President Bola Tinubu on Friday presented a budget proposal of N58.47 trillion for the 2026 fiscal year titled Budget of Consolidation, Renewed Resilience and Shared Prosperity to a joint session of the National Assembly, with capital recurrent (non‑debt) expenditure standing at 15.25 trillion, and the capital expenditure at N26.08 trillion, while the crude oil benchmark was pegged at $64.85 per barrel.

Business Post reports that the Brent crude grade currently trades around $60 per barrel.
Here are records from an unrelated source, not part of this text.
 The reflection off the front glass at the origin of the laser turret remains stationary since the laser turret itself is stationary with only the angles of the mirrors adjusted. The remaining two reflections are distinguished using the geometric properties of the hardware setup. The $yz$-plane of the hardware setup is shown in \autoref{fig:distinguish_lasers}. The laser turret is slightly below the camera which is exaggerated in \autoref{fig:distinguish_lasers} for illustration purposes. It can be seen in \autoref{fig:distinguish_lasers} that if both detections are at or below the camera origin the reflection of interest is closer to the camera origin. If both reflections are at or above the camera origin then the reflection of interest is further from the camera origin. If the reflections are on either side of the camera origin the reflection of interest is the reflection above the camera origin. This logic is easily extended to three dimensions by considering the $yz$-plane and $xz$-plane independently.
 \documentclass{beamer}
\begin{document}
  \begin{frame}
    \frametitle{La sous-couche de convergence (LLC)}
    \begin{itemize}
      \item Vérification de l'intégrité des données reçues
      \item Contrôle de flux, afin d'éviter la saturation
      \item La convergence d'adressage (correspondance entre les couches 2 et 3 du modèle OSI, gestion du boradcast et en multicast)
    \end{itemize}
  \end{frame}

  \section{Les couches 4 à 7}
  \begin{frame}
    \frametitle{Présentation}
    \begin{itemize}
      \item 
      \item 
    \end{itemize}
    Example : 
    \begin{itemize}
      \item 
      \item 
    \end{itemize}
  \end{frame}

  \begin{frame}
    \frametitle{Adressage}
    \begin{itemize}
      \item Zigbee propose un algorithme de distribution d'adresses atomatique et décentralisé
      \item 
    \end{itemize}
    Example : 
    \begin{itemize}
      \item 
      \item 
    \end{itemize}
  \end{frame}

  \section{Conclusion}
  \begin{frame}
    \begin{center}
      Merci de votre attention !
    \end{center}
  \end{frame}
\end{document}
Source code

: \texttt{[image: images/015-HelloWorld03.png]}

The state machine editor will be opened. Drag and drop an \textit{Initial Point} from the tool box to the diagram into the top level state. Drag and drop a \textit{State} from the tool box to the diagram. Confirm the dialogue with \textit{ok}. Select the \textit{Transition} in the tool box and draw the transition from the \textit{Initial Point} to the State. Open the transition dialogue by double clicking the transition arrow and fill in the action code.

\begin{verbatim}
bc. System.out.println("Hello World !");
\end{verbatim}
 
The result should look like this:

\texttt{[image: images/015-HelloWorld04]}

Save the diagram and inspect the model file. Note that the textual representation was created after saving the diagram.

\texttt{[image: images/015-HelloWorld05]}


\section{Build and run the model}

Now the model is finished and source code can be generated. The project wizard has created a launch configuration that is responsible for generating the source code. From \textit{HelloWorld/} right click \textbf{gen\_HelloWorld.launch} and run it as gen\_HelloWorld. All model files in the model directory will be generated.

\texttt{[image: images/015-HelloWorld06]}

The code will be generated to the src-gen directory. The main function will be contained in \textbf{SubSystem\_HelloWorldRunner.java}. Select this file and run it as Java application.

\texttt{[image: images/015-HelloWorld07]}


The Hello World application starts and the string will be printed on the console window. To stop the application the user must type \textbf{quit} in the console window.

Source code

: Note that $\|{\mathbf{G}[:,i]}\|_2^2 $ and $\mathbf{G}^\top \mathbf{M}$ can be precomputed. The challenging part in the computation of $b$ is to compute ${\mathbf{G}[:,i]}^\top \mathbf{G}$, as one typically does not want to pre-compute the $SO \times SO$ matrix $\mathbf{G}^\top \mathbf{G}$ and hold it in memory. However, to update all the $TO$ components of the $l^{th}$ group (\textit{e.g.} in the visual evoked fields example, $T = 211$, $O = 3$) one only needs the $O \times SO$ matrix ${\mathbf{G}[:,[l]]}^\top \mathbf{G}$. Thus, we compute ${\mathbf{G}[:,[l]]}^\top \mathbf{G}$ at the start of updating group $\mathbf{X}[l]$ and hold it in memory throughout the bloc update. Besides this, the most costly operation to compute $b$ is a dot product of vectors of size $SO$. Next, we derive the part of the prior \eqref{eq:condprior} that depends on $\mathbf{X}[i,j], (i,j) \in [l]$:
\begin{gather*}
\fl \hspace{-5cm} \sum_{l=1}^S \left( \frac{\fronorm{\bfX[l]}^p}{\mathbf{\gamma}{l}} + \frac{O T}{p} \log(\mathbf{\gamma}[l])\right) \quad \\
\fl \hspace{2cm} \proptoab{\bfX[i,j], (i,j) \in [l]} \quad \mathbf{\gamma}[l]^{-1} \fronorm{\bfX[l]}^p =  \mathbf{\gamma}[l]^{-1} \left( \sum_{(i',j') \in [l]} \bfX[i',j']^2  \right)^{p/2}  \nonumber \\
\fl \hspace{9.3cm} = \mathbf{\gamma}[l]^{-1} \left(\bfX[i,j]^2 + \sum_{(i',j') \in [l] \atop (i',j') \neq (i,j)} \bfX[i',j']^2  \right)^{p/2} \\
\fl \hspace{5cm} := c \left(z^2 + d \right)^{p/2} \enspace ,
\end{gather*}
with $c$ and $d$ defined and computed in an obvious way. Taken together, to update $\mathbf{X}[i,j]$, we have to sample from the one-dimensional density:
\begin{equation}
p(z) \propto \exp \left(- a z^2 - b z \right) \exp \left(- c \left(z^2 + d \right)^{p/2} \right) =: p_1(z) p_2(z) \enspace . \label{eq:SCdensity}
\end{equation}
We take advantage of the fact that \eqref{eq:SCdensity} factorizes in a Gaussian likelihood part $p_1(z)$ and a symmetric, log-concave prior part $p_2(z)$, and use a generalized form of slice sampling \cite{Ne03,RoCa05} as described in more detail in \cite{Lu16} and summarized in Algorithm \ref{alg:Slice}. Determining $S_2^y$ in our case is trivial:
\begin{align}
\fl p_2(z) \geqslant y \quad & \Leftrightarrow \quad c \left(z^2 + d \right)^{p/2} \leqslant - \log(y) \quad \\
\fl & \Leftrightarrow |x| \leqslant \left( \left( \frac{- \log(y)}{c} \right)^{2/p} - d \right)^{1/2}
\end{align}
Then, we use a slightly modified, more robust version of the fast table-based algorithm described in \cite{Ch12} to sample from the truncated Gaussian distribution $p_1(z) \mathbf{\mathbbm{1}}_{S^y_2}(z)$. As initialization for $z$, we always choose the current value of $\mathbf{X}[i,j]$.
It is also expected to trade at that level or lower next year over worries about oil glut.

At the budget presentation today, Mr Tinubu said the expected total revenue for the year is N34.33 trillion, and the proposal is anchored on a crude oil production of 1.84 million barrels per day, and an exchange rate of N1,400 to the US Dollar.

In terms of sectoral allocation, defence and security took the lion’s share with N5.41 trillion, followed by infrastructure at N3.56 trillion, education received N3.52 trillion, while health received N2.48 trillion.

Addressing the lawmakers, the President described the budget proposal as not “just accounting lines”.

“They are a statement of national priorities,” the president told the gathering. “We remain firmly committed to fiscal sustainability, debt transparency, and value‑for‑money spending.”

The presentation came at a time of heightened insecurity in parts of the country, with mass abductions and other crimes making headlines.

Outlining his government’s plan to address the challenge, President Tinubu reminded the gathering that security “remains the foundation of development”.

He said some of the measures in place to tame insecurity include the modernisation of the Armed Forces, intelligence‑driven policing and joint operations, border security, and technology‑enabled surveillance and community‑based peacebuilding and conflict prevention.

“We will invest in security with clear accountability for outcomes—because security spending must deliver security results,” the president said.

“To secure our country, our priority will remain on increasing the fighting capability of our armed forces and other security agencies by boosting personnel and procuring cutting-edge platforms and other hardware,” he added.